Back-end Engineering Articles

I write and talk about backend stuff like Ruby, Ruby On Rails, Databases, Testing, Architecture / Infrastructure / System Design, Cloud, DevOps, Backgroud Jobs, some JS stuff and more...

Github:
/danielmoralesp
Twitter:
@danielmpbp

2024-10-29

Ruby Hashes

So far we’ve seen different data types in Ruby, like Strings, Numbers, Booleans and Arrays. Now it’s the time for the next data type: Hashes. 

Arrays
A Ruby hash is a data type similar to Arrays, but instead of being zero indexed, we as programmers can change the index value. Remember that Arrays are zero indexed, and Ruby does that behind the scenes for us. We cannot change the number of that index, for instance, we cannot start the index of an array in 10, it will always start at zero. Always. So if need for some reason to change the value of that index, or you want to have other way to identify the elements inside the data structure, you can use a Hash

Let’s see again the image about the arrays


With the hashes in Ruby you can assign an index and then give it a value

2.6.8 :120 > array = [1, 2, 3, 4]
 => [1, 2, 3, 4] 



Hash
This the example of a Hash


What did you notice as different? Let me explain the hash syntax and structure

  • - Now we have an open curly brace, instead of a square bracket. Important difference here in syntax
  • - Then the first element of the hash has this structure: Key:Value. The key in a hash is what we can identify as an index in a ruby array. But now we can manipulate it and assign the value we want, in this case a String.
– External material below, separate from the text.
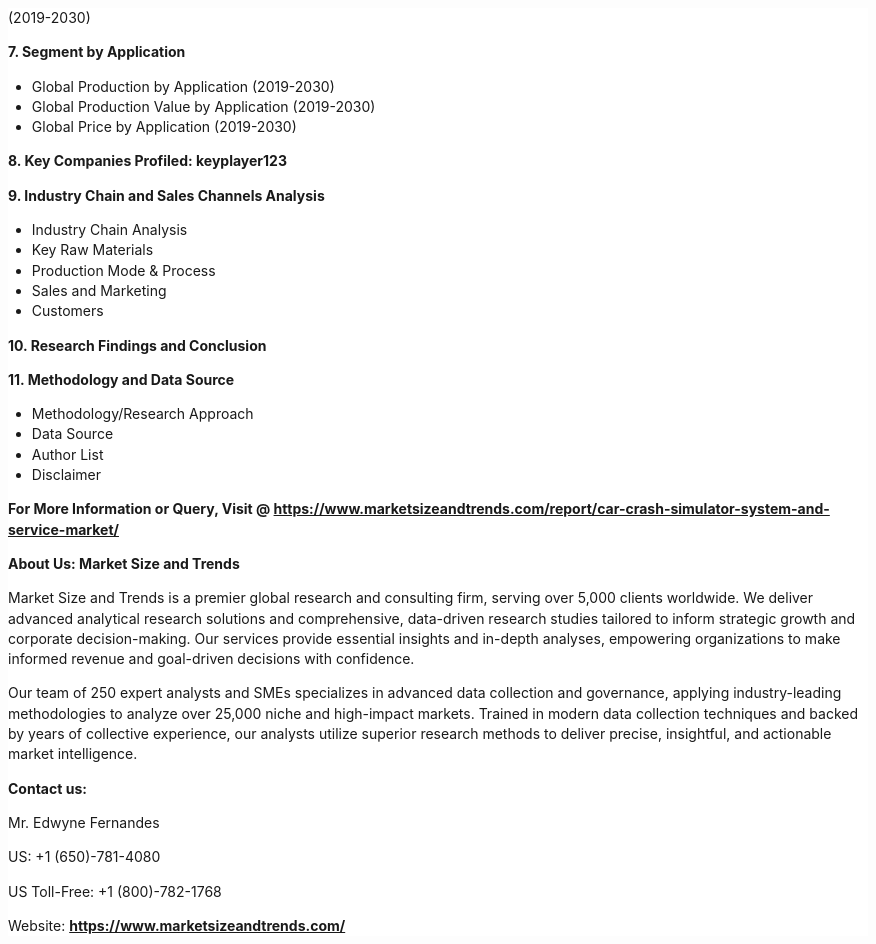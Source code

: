 (2019-2030)</li></ul><p><strong>7. Segment by Application</strong></p><ul><li>Global Production by Application (2019-2030)</li><li>Global Production Value by Application (2019-2030)</li><li>Global Price by Application (2019-2030)</li></ul><p><strong>8. Key Companies Profiled: keyplayer123</strong></p><p><strong>9. Industry Chain and Sales Channels Analysis</strong></p><ul><li>Industry Chain Analysis</li><li>Key Raw Materials</li><li>Production Mode &amp; Process</li><li>Sales and Marketing</li><li>Customers</li></ul><p><strong>10. Research Findings and Conclusion</strong></p><p><strong>11. Methodology and Data Source</strong></p><ul><li>Methodology/Research Approach</li><li>Data Source</li><li>Author List</li><li>Disclaimer</li></ul></p><p><strong>For More Information or Query, Visit @ <a href="https://www.marketsizeandtrends.com/report/car-crash-simulator-system-and-service-market/">https://www.marketsizeandtrends.com/report/car-crash-simulator-system-and-service-market/</a></strong></p><p><strong>About Us: Market Size and Trends</strong></p><p>Market Size and Trends is a premier global research and consulting firm, serving over 5,000 clients worldwide. We deliver advanced analytical research solutions and comprehensive, data-driven research studies tailored to inform strategic growth and corporate decision-making. Our services provide essential insights and in-depth analyses, empowering organizations to make informed revenue and goal-driven decisions with confidence.</p><p>Our team of 250 expert analysts and SMEs specializes in advanced data collection and governance, applying industry-leading methodologies to analyze over 25,000 niche and high-impact markets. Trained in modern data collection techniques and backed by years of collective experience, our analysts utilize superior research methods to deliver precise, insightful, and actionable market intelligence.</p><p><strong>Contact us:</strong></p><p>Mr. Edwyne Fernandes</p><p>US: +1 (650)-781-4080</p><p>US Toll-Free: +1 (800)-782-1768</p><p>Website: <strong><a href="https://www.marketsizeandtrends.com/">https://www.marketsizeandtrends.com/</a></strong></p>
After the key we have the colon punctuation “:” and after that we have the value (which is similar to the elements in an array)
  • - Then we have all the key:value pairs separated by a comma
  • - Finally we have the end of the curly brace.


2.6.8 :121 > hash = {"first": 1, "second": 2, "third": 4, "fourth": 4}
 => {:first=>1, :second=>2, :third=>4, :fourth=>4} 


Did you notice something weird in the output of the last line of code?
Look at this output: {:first=>1, :second=>2, :third=>4, :fourth=>4} 

We have declared the keys as strings, but ruby is returning the keys as “Symbols”. 

Ruby Symbols
We currently use the syntax of the colon “:” but in previous versions of Ruby people used a lot of other syntax to separate keys with pairs. The technical name for this is hash-rocket and is denoted like so: “=>”
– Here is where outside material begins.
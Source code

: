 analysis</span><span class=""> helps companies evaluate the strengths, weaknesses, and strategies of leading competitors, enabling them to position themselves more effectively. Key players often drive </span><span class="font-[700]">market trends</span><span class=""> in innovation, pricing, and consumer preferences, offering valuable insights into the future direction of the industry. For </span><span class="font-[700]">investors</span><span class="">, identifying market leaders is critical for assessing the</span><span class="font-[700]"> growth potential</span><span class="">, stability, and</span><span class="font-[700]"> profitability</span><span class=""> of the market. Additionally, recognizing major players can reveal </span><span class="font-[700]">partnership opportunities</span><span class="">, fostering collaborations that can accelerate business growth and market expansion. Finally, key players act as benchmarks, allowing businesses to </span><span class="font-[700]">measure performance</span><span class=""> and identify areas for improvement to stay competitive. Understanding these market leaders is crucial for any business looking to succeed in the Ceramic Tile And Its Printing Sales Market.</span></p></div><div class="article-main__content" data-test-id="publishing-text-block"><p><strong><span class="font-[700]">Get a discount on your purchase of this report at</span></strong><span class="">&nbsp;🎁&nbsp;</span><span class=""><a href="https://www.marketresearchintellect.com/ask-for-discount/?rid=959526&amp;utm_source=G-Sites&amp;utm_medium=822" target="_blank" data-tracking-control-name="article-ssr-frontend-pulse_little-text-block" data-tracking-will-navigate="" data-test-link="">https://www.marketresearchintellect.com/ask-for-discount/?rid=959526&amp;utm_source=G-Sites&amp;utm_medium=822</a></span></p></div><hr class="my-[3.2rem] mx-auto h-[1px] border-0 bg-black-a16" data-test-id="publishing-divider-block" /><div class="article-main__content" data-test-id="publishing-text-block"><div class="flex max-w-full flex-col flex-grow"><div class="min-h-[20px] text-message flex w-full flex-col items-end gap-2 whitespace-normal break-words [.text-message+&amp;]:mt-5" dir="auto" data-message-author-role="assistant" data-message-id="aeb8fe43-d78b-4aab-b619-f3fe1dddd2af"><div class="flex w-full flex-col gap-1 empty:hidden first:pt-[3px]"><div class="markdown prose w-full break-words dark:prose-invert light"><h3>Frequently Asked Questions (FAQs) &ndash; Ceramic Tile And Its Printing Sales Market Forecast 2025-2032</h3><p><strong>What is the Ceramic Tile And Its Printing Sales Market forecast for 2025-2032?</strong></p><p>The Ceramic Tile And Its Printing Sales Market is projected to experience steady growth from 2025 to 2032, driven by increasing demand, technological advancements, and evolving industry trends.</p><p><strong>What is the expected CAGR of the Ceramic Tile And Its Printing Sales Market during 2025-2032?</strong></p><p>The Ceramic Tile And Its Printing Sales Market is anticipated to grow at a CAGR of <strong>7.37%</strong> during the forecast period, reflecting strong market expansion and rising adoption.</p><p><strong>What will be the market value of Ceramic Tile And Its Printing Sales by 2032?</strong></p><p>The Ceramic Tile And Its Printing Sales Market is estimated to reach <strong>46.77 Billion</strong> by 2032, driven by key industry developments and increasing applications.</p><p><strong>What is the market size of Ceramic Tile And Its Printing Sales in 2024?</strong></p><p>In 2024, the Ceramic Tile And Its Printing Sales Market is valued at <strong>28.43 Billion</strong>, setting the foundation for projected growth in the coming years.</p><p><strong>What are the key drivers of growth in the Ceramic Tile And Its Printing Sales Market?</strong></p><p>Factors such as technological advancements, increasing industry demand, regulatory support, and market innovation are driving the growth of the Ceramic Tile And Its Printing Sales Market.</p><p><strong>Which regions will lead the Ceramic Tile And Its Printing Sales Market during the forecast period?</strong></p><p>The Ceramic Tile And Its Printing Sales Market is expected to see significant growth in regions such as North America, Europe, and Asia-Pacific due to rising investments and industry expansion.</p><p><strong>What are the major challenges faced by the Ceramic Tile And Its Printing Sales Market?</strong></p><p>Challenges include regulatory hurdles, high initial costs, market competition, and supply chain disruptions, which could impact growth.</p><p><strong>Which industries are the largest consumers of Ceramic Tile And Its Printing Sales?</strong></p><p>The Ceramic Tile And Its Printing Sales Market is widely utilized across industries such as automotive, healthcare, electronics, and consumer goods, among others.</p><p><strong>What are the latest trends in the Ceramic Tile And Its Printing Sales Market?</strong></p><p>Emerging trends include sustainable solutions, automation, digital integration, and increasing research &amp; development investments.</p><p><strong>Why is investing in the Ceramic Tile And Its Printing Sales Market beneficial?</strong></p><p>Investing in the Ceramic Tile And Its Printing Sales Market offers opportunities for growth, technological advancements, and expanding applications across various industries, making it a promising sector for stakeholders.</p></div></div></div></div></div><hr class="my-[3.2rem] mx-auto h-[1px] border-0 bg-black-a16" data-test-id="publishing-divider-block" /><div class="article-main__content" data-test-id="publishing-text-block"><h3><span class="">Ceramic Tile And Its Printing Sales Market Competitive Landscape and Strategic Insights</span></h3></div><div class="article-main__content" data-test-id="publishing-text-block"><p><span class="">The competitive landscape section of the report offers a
But what’s a symbol? A symbol looks like this:

2.6.8 :122 > :im_a_symbol
 => :im_a_symbol 
2.6.8 :123 > :hello
 => :hello 
2.6.8 :124 > :one
 => :one 


We can identify easily a symbol because it start with a colon “:” followed by a string

Some people confuse symbols with variables, but they have nothing to do with variables. A symbol is a lot more like a string. So what are the differences between Ruby symbols & strings? Strings are used to work with data. Symbols are identifiers. That’s the main difference: Symbols are not just another kind of string, they have a different purpose.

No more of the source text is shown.